WHAT THE TASK REQUIRES =>
In the entries below, find each line where the word "Sudeste" appears and give only the total count of such lines.

————

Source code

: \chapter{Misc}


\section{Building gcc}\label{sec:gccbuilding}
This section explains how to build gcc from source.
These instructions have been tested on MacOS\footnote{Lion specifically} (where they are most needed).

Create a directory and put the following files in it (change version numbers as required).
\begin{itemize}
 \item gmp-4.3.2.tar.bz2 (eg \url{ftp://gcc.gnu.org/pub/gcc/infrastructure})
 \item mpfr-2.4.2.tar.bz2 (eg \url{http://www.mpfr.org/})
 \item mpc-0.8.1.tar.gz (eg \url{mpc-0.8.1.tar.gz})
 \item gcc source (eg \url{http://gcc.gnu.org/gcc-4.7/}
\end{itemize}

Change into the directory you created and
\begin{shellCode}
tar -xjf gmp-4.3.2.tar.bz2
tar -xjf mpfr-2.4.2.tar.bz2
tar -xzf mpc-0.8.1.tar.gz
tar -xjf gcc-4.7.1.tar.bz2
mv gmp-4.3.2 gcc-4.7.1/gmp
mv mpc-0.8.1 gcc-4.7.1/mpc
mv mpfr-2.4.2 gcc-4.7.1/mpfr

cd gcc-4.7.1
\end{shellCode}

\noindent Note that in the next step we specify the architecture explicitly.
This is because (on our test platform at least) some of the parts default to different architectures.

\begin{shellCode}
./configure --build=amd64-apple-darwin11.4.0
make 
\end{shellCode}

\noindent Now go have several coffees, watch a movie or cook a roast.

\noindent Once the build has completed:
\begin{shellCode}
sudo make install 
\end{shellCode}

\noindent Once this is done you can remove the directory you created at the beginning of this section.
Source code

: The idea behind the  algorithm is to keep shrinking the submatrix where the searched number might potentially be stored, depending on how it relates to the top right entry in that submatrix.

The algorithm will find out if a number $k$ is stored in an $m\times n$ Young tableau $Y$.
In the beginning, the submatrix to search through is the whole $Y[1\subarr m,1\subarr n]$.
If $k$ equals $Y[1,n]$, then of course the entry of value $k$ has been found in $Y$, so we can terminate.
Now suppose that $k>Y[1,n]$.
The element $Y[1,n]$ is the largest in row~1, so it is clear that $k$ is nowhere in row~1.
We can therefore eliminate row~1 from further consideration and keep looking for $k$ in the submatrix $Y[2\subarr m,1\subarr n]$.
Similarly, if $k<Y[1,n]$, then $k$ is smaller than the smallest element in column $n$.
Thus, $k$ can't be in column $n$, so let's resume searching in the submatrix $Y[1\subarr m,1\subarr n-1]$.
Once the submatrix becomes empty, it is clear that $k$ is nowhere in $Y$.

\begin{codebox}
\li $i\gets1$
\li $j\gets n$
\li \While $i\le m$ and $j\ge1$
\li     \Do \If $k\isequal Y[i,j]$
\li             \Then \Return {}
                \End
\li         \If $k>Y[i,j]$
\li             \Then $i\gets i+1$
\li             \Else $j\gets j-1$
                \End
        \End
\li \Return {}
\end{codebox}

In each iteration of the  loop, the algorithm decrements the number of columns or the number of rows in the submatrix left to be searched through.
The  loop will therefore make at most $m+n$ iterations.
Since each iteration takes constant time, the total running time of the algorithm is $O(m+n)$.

————

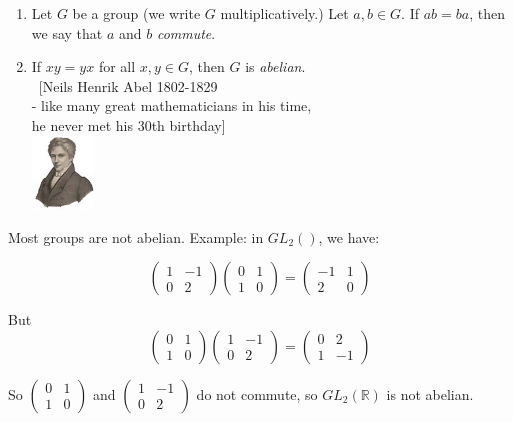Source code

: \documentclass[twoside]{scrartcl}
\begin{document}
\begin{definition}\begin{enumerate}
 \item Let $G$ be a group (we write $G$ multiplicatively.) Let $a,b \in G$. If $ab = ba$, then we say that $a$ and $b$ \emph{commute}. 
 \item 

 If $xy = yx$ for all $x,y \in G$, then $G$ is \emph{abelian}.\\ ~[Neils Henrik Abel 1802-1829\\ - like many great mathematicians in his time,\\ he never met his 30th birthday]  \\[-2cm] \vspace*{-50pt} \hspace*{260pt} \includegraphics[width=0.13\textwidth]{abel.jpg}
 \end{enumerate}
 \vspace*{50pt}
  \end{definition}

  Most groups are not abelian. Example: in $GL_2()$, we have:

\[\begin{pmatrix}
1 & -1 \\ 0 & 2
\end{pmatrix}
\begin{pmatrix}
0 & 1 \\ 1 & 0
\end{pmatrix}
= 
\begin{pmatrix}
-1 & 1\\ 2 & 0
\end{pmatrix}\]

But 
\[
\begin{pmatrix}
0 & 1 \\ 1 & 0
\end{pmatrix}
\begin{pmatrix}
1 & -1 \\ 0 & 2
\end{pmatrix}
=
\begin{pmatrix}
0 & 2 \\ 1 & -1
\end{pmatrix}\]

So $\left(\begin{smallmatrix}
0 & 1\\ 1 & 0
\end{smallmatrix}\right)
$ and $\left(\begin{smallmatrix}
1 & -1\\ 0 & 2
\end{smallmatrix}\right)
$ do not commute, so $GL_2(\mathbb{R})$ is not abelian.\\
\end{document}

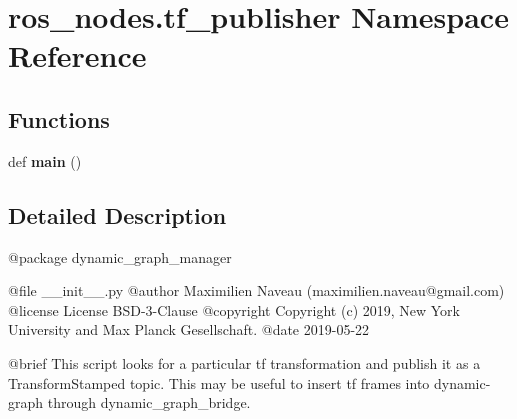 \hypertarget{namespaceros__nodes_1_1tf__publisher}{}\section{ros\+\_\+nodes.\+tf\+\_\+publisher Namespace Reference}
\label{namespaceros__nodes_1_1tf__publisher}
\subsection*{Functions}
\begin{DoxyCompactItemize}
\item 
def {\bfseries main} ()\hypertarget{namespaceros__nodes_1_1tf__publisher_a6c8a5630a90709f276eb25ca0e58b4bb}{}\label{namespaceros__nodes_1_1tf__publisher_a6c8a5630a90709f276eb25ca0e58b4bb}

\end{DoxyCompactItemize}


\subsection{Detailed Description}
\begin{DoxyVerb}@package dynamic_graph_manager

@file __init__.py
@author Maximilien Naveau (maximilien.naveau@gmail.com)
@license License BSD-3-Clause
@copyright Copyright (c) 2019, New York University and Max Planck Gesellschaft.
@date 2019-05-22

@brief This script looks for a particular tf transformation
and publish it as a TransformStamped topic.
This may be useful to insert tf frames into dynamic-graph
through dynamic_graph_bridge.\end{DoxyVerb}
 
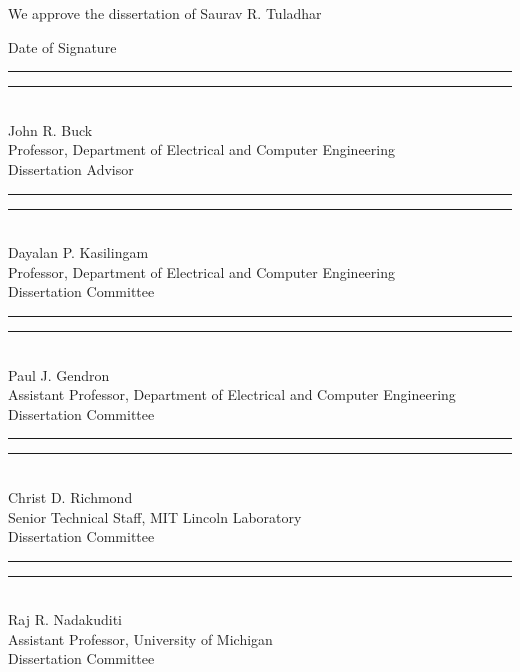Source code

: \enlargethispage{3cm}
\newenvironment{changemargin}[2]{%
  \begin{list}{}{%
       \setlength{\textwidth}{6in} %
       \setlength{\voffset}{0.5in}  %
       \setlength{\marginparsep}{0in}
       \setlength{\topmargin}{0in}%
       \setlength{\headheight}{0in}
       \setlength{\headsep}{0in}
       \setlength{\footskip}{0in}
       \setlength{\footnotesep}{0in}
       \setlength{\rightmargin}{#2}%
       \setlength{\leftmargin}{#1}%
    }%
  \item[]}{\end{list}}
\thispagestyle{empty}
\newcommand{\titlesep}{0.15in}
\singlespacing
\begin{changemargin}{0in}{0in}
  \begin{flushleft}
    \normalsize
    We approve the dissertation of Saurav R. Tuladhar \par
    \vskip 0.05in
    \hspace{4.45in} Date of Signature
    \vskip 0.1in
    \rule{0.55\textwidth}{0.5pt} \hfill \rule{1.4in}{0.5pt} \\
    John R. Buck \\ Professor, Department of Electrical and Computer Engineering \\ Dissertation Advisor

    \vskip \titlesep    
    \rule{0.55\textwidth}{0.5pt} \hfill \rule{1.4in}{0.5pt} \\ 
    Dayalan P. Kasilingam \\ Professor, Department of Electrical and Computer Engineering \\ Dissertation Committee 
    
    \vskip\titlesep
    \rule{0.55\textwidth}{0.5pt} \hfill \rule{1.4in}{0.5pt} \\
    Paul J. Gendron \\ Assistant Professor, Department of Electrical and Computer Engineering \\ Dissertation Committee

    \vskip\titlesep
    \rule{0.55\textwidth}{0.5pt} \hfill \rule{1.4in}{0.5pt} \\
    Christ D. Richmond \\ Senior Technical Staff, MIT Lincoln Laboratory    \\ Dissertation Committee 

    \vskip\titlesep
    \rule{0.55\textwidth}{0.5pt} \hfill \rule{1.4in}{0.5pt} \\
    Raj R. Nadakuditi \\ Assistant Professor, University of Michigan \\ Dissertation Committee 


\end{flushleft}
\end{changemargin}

————

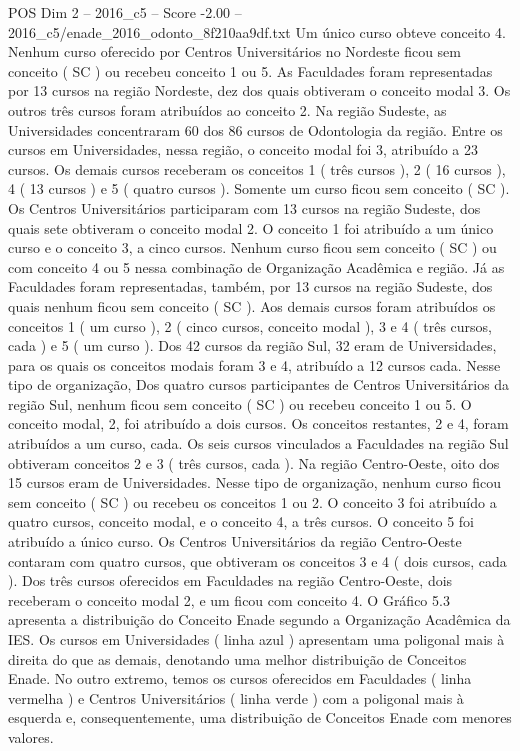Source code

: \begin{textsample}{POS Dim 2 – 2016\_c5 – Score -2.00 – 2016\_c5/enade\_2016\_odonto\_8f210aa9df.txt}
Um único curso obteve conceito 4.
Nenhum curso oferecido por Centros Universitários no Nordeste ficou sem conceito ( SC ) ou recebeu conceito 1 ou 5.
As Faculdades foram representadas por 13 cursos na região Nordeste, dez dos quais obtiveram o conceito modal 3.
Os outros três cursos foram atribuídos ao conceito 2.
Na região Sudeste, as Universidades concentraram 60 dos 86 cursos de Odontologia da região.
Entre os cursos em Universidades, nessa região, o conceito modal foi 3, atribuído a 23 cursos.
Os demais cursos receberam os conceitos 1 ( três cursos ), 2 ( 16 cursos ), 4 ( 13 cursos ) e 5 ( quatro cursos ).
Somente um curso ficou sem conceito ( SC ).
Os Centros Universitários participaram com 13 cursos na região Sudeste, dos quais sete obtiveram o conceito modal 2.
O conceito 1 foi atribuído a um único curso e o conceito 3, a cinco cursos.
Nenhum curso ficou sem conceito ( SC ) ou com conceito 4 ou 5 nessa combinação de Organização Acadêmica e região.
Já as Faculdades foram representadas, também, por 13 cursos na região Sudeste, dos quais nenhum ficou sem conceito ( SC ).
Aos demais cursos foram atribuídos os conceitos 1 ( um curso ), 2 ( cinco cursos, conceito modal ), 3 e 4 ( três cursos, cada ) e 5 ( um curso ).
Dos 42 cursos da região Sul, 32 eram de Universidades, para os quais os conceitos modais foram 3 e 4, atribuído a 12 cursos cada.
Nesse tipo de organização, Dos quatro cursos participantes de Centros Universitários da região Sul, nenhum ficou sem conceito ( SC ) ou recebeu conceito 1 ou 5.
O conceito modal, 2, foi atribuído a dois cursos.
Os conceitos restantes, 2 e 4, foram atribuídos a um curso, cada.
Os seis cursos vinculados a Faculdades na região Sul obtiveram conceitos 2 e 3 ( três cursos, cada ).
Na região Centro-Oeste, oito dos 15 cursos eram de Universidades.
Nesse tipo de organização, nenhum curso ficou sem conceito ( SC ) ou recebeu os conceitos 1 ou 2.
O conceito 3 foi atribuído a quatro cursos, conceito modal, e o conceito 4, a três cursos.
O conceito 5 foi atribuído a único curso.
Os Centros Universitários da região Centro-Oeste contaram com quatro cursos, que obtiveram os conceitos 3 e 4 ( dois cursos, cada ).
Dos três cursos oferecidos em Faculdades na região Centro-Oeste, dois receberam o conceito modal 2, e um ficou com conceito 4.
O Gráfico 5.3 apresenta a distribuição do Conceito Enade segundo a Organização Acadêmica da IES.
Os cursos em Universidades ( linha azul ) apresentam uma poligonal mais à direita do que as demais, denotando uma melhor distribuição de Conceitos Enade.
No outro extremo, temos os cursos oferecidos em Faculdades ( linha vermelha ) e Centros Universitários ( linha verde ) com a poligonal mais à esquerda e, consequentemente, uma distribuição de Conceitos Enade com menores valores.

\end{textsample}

————

SOLUTION TO THIS TASK =>
3